The predator who lived next door to us had three levels of asking for something. First he would admire it - "You sure have a nice place" (with special emphasis on the word "sure"). If that did not get him what he wanted, he would go to the second step. "Who owns this place?" he would ask. "We do," I answered. He asked me that six times. I patiently answered it, thinking he could have a memory problem. The sixth time he asked and I answered, "We do," he got mad - "Well I'll be sure not to STEP ON IT!" I finally realized that he was hinting that he wanted access to our land - the combination to our lock on the gate, the ability to drive across our lot to the back of his mother's place... We were suspicious of his motivations. There seemed to us something beyond just the access that he wanted and so, trusting our gut, we just ignored the questions hidden in his whining hints. So he went to his third level - threats. He said to Karl - "You're gonna be driving on some lonely road one of these days and then my boys will take care of you. But don't worry. I'll take care of your wife and THEN I'll have your place."
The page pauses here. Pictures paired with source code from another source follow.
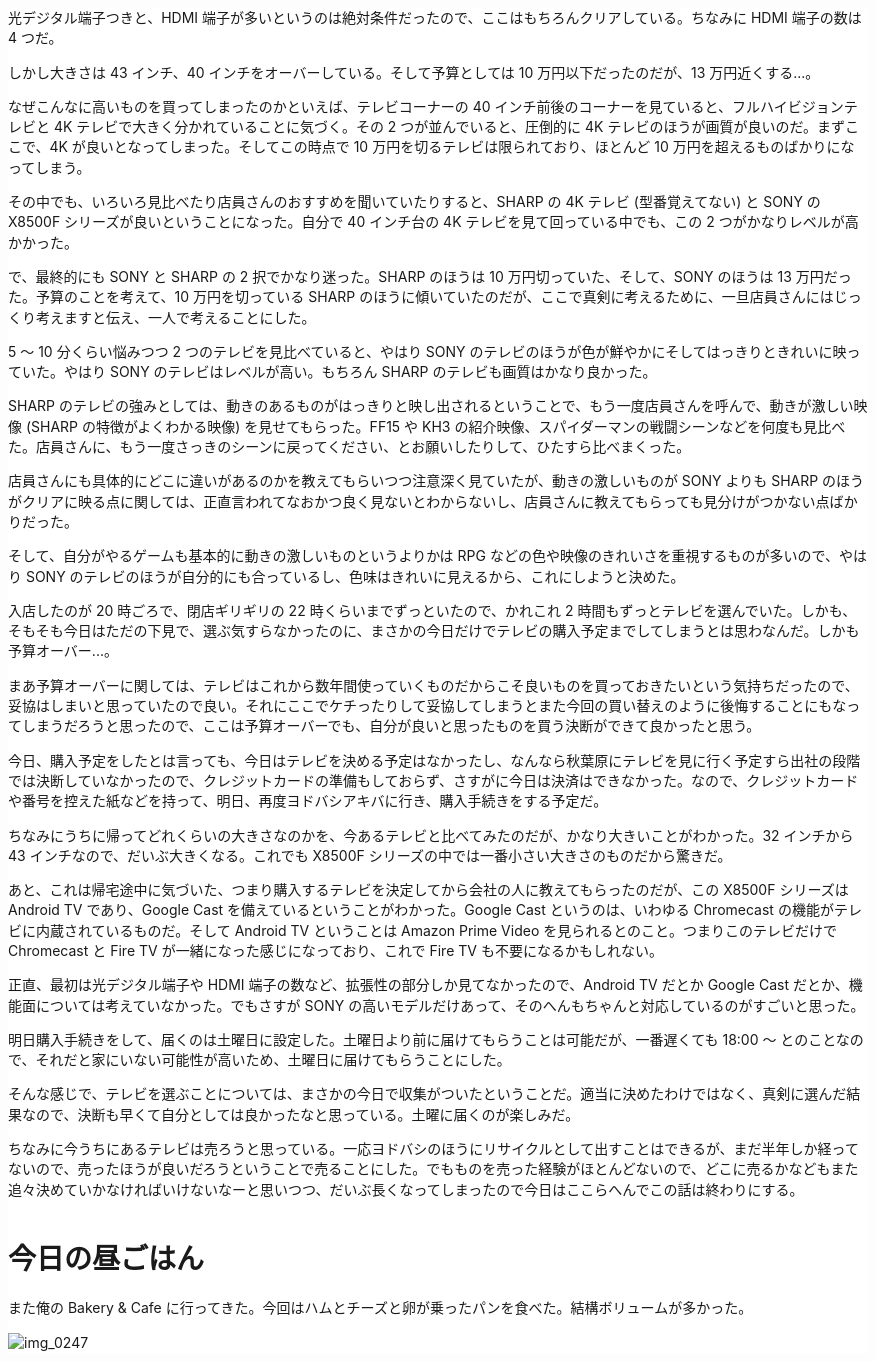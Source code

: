 光デジタル端子つきと、HDMI 端子が多いというのは絶対条件だったので、ここはもちろんクリアしている。ちなみに HDMI 端子の数は 4 つだ。

しかし大きさは 43 インチ、40 インチをオーバーしている。そして予算としては 10 万円以下だったのだが、13 万円近くする...。

なぜこんなに高いものを買ってしまったのかといえば、テレビコーナーの 40 インチ前後のコーナーを見ていると、フルハイビジョンテレビと 4K テレビで大きく分かれていることに気づく。その 2 つが並んでいると、圧倒的に 4K テレビのほうが画質が良いのだ。まずここで、4K が良いとなってしまった。そしてこの時点で 10 万円を切るテレビは限られており、ほとんど 10 万円を超えるものばかりになってしまう。

その中でも、いろいろ見比べたり店員さんのおすすめを聞いていたりすると、SHARP の 4K テレビ (型番覚えてない) と SONY の X8500F シリーズが良いということになった。自分で 40 インチ台の 4K テレビを見て回っている中でも、この 2 つがかなりレベルが高かかった。

で、最終的にも SONY と SHARP の 2 択でかなり迷った。SHARP のほうは 10 万円切っていた、そして、SONY のほうは 13 万円だった。予算のことを考えて、10 万円を切っている SHARP のほうに傾いていたのだが、ここで真剣に考えるために、一旦店員さんにはじっくり考えますと伝え、一人で考えることにした。

5 〜 10 分くらい悩みつつ 2 つのテレビを見比べていると、やはり SONY のテレビのほうが色が鮮やかにそしてはっきりときれいに映っていた。やはり SONY のテレビはレベルが高い。もちろん SHARP のテレビも画質はかなり良かった。

SHARP のテレビの強みとしては、動きのあるものがはっきりと映し出されるということで、もう一度店員さんを呼んで、動きが激しい映像 (SHARP の特徴がよくわかる映像) を見せてもらった。FF15 や KH3 の紹介映像、スパイダーマンの戦闘シーンなどを何度も見比べた。店員さんに、もう一度さっきのシーンに戻ってください、とお願いしたりして、ひたすら比べまくった。

店員さんにも具体的にどこに違いがあるのかを教えてもらいつつ注意深く見ていたが、動きの激しいものが SONY よりも SHARP のほうがクリアに映る点に関しては、正直言われてなおかつ良く見ないとわからないし、店員さんに教えてもらっても見分けがつかない点ばかりだった。

そして、自分がやるゲームも基本的に動きの激しいものというよりかは RPG などの色や映像のきれいさを重視するものが多いので、やはり SONY のテレビのほうが自分的にも合っているし、色味はきれいに見えるから、これにしようと決めた。

入店したのが 20 時ごろで、閉店ギリギリの 22 時くらいまでずっといたので、かれこれ 2 時間もずっとテレビを選んでいた。しかも、そもそも今日はただの下見で、選ぶ気すらなかったのに、まさかの今日だけでテレビの購入予定までしてしまうとは思わなんだ。しかも予算オーバー...。

まあ予算オーバーに関しては、テレビはこれから数年間使っていくものだからこそ良いものを買っておきたいという気持ちだったので、妥協はしまいと思っていたので良い。それにここでケチったりして妥協してしまうとまた今回の買い替えのように後悔することにもなってしまうだろうと思ったので、ここは予算オーバーでも、自分が良いと思ったものを買う決断ができて良かったと思う。

今日、購入予定をしたとは言っても、今日はテレビを決める予定はなかったし、なんなら秋葉原にテレビを見に行く予定すら出社の段階では決断していなかったので、クレジットカードの準備もしておらず、さすがに今日は決済はできなかった。なので、クレジットカードや番号を控えた紙などを持って、明日、再度ヨドバシアキバに行き、購入手続きをする予定だ。

ちなみにうちに帰ってどれくらいの大きさなのかを、今あるテレビと比べてみたのだが、かなり大きいことがわかった。32 インチから 43 インチなので、だいぶ大きくなる。これでも X8500F シリーズの中では一番小さい大きさのものだから驚きだ。

あと、これは帰宅途中に気づいた、つまり購入するテレビを決定してから会社の人に教えてもらったのだが、この X8500F シリーズは Android TV であり、Google Cast を備えているということがわかった。Google Cast というのは、いわゆる Chromecast の機能がテレビに内蔵されているものだ。そして Android TV ということは Amazon Prime Video を見られるとのこと。つまりこのテレビだけで Chromecast と Fire TV が一緒になった感じになっており、これで Fire TV も不要になるかもしれない。

正直、最初は光デジタル端子や HDMI 端子の数など、拡張性の部分しか見てなかったので、Android TV だとか Google Cast だとか、機能面については考えていなかった。でもさすが SONY の高いモデルだけあって、そのへんもちゃんと対応しているのがすごいと思った。

明日購入手続きをして、届くのは土曜日に設定した。土曜日より前に届けてもらうことは可能だが、一番遅くても 18:00 〜 とのことなので、それだと家にいない可能性が高いため、土曜日に届けてもらうことにした。

そんな感じで、テレビを選ぶことについては、まさかの今日で収集がついたということだ。適当に決めたわけではなく、真剣に選んだ結果なので、決断も早くて自分としては良かったなと思っている。土曜に届くのが楽しみだ。

ちなみに今うちにあるテレビは売ろうと思っている。一応ヨドバシのほうにリサイクルとして出すことはできるが、まだ半年しか経ってないので、売ったほうが良いだろうということで売ることにした。でもものを売った経験がほとんどないので、どこに売るかなどもまた追々決めていかなければいけないなーと思いつつ、だいぶ長くなってしまったので今日はここらへんでこの話は終わりにする。

# 今日の昼ごはん
また俺の Bakery & Cafe に行ってきた。今回はハムとチーズと卵が乗ったパンを食べた。結構ボリュームが多かった。

![img_0247](https://noraworld.github.io/box-bulbasaur/2018/10/img_0247.jpg)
So watch out for anyone who slowly increases their requests or uses hints to ask for something. You just may have a predator who is shopping around for someone to prey upon.

Monday, January 7, 2008

Spotting Bullies

Ever since our intense experience with a major predator, I find it easier to spot one. If I am quite sure that someone is a bully, I keep my distance as much as possible, which is almost impossible if you have to work with them. There are all kinds of books on working with bullies or school bullying, but very little on how to deal with a neighbor who is a bully. Visit attorneys about a bullying neighbor and I can guarantee about 90 percent or more will tell you to move. That is a terrible thing for someone who has invested a lot into their property, so I am slowly working on a book about our long complicated experience with the hope that it might help others in a similar struggle.

Wednesday, December 19, 2007

Keep a Journal

If you should encounter a bully who seems to have zeroed in on you, keep a journal. If you don't like to write, get over it. A journal can help eventually, especially if you have other documents, audio or video recordings to back up your writings. When I asked a supportive Deputy D.A. if there was any more we could do, he said we had done everything perfectly. We kept the daily journal, until I was well beyond being sick of it. We videotaped and audiotaped. AND, if you can keep all of that secret from your bully, you will be much better off. As soon as you reveal that you are keeping record, your bully may back off - for awhile - and then will switch to new tactics that you cannot catch on tape. These predators are very experienced. Rare is the person who can out maneuver a predator.

Tuesday, December 18, 2007

PLAYFUL PREDATOR

On one of his better days, the Predator - 'under the influence' - plays with sunflower seeds in his pockets. I was sitting on the front porch when he came outside. He kept trying to disgust me so much that maybe I would move away, or better yet, give him our property. Don't laugh. It happens to other targets.

Predators are Cruel

During this past summer, I learned that the Predator has successfully convinced all the neighbors around us that I am a child molester. How he has done this, I do not know, but I know that he is crafty and took lots of photos of my husband and I. He's had several years to find someone who could alter those photos to any perverted purpose. He's had loads of time to tell anyone who will listen about the child molester at 'this address' with 'this phone number.'

Even the neighbors who stood with us have caved in to his poison. We are about as pure as you can get - no illicit drugs, no perversions other than the glass of wine once each week (my stomach can't take more than that), and certainly no perversions of any kind with anyone and especially children. At any moment of my life, I would risk my own to save a child and so would my husband. We do not look at people as 'black', 'brown,' or any other color. We look at them as people and we have conducted our lives in the best way we could without harming any one else.

Yet here we are, the target of a vicious racist, who will stop at nothing to destroy people who simply resist him. You do not have to do anything wrong at all. A predator, a bully, a stalker - they see other people as THINGS they are entitled to. And if they feel rejected by that person or people (our Predator was pissed if we did not wave at him every single day) - they target you and obsessively harass and threaten with the intent to destroy.

Those in the law, need to look closer at this type of crime. They need to be more open to what appears to be a neighbor on neighbor case and consider the possibility of predator and prey.